Mekanisme pertahanan awal berupa filtrasi bulu hidung, refleks batuk dan
mukosilier aparatus. Mekanisme pertahanan lanjut berupa sekresi Ig A lokal dan
respon inflamasi yang diperantarai leukosit, komplemen, sitokin, imunoglobulin,
makrofag alveolar, dan imunitas yang diperantarai sel. 1,5
Infeksi paru terjadi bila satu atau lebih mekanisme di atas terganggu, atau
bila virulensi organisme bertambah. Agen infeksius masuk ke saluran nafas
bagian bawah melalui inhalasi atau aspirasi flora komensal dari saluran nafas
bagian atas, dan jarang melalui hematogen. Virus dapat meningkatkan
kemungkinan terjangkitnya infeksi saluran nafas bagian bawah dengan
mempengaruhi mekanisme pembersihan dan respon imun. Diperkirakan sekitar
25-75 % anak dengan pneumonia bakteri didahului dengan infeksi virus.1,5
Mikroorganisme penyebab terhisap ke paru bagian perifer melalui saluran
respiratori. Mula-mula terjadi edema akibat reaksi jaringan yang mempermudah
proliferasi dan penyebaran kuman ke jaringan sekitarnya. Bagian paru yang
terkena mengalami konsolidasi, yaitu terjadi serbukan sel PMN, fibrin, eritrosit,
cairan edema, dan ditemukannya kuman di alveoli. Stadium ini disebut stadium
hepatisasi merah. Selanjutnya, deposisi fibrin semakin bertambah, terdapat fibrin
dan leukosit PMN di alveoli dan terjadi proses fagositosis yang cepat. Stadium ini
disebut stadium hepatisasi kelabu. Selanjutnya, jumlah makrofag meningkat di
alveoli, sel akan mengalami degenerasi, fibrin menipis, kuman dan debris
menghilang. Stadium ini disebut stadium resolusi. Sistem bronkopulmoner
jaringan paru yang tidak terkena akan tetap normal. 1,5
Pneumonia viral biasanya berasal dari penyebaran infeksi di sepanjang
jalan napas atas yang diikuti oleh kerusakan epitel respiratorius, menyebabkan
obstruksi jalan napas akibat bengkak, sekresi abnormal, dan debris seluler.

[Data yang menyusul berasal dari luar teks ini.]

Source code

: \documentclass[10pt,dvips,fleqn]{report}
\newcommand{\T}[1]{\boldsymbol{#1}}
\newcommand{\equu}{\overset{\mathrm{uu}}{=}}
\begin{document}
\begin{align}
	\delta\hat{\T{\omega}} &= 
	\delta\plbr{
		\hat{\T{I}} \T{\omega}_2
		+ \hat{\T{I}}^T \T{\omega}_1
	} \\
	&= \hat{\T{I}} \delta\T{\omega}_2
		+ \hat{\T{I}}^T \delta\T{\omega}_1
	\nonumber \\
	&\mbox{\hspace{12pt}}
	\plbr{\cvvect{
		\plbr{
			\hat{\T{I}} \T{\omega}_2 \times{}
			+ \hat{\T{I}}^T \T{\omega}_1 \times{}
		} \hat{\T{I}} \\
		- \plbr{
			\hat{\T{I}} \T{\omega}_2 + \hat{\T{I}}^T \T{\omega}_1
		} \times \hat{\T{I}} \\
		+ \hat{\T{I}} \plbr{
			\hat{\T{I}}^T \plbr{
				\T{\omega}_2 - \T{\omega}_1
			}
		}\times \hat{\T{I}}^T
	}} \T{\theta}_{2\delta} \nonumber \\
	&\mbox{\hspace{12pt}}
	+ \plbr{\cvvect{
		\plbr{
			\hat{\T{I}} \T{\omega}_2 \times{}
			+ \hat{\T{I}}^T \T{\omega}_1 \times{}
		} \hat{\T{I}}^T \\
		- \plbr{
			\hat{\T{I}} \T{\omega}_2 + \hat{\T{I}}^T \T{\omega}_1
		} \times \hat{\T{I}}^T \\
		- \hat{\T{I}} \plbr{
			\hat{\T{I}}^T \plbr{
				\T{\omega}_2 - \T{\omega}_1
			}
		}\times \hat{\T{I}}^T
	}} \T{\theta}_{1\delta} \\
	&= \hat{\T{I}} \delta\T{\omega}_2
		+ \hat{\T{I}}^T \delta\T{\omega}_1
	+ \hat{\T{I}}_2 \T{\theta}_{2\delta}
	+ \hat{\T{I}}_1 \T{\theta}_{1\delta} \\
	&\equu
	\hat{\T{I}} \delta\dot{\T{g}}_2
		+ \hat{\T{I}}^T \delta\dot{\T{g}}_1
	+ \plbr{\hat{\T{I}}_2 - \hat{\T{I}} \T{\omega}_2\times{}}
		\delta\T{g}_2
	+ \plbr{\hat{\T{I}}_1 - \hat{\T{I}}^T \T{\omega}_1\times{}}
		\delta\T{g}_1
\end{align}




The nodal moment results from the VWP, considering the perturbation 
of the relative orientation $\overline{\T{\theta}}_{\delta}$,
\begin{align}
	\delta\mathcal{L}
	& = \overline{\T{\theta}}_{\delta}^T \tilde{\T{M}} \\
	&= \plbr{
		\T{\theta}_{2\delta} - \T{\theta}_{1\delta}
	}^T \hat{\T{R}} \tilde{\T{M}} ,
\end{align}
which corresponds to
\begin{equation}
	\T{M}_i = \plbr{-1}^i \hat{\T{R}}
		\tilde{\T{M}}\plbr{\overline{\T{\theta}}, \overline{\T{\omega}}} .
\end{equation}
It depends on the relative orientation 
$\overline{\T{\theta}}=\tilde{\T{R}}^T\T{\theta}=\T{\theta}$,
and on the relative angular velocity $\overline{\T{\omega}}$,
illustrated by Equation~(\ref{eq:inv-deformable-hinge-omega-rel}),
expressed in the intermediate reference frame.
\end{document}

Diameter jalan napas yang kecil pada bayi menyebabkan bayi rentan terhadap
infeksi berat. Atelektasis, edema interstisial, dan ventilation-perfusion mismatch
menyebabkan hipoksemia yang sering disertai obstruksi jalan napas. Infeksi viral
pada traktus respiratorius juga dapat meningkatkan risiko terhadap infeksi bakteri
sekunder dengan mengganggu mekanisme pertahanan normal pejamu, mengubah
sekresi normal, dan memodifikasi flora bakterial.5
Ketika infeksi bakteri terjadi pada parenkim paru, proses patologik
bervariasi tergantung organisme yang menginvasi. M. pneumoniae menempel
pada epitel respiratorius, menghambat kerja silier, dan menyebabkan destruksi
seluler dan memicu respons inflamasi di submukosa. Ketika infeksi berlanjut,
debris seluler yang terlepas, sel-sel inflamasi, dan mukus menyebabkan obstruksi
jalan napas, dengan penyebaran infeksi terjadi di sepanjang cabang-cabang
bronkial, seperti pada pneumonia viral. S. pneumoniae menyebabkan edema lokal
yang membantu proliferasi mikroorganisme dan penyebarannya ke bagian paru
lain, biasanya menghasilkan karakteristik sebagaibercak-bercak konsolidasi
merata di seluruh lapangan paru.6,7
Infeksi streptokokus grup A pada saluran napas bawah menyebabkan
infeksi yang lebih difus dengan pneumonia interstisial. Pneumonia lobar tidak
lazim. Lesi terdiri atas nekrosis mukosa trakeobronkial dengan pembentukan
ulkus yang compang camping dan sejumlah besar eksudat, edema, dan perdarahan
terlokalisasi. Proses ini dapat meluas ke sekat interalveolar dan melibatkan fasa
limfatika. Pneumonia yang disebabkan S.aureus adalah berat dan infeksi dengan
cepat menjelek yang disertai dengan morbiditas yang lama dan mortalitas yang
tinggi, kecuali bila diobati lebih awal. Stafilokokus menyebabkan penggabungan
bronkopneumoni yang sering unilateral atau lebih mencolok pada satu sisi
ditandai adanya daerah nekrosis perdarahan yang luas dan kaverna tidak teratur.1
Secara patologis, terdapat 4 stadium pneumonia, yaitu): 2
1. Stadium I (4-12 jam pertama atau stadium kongesti)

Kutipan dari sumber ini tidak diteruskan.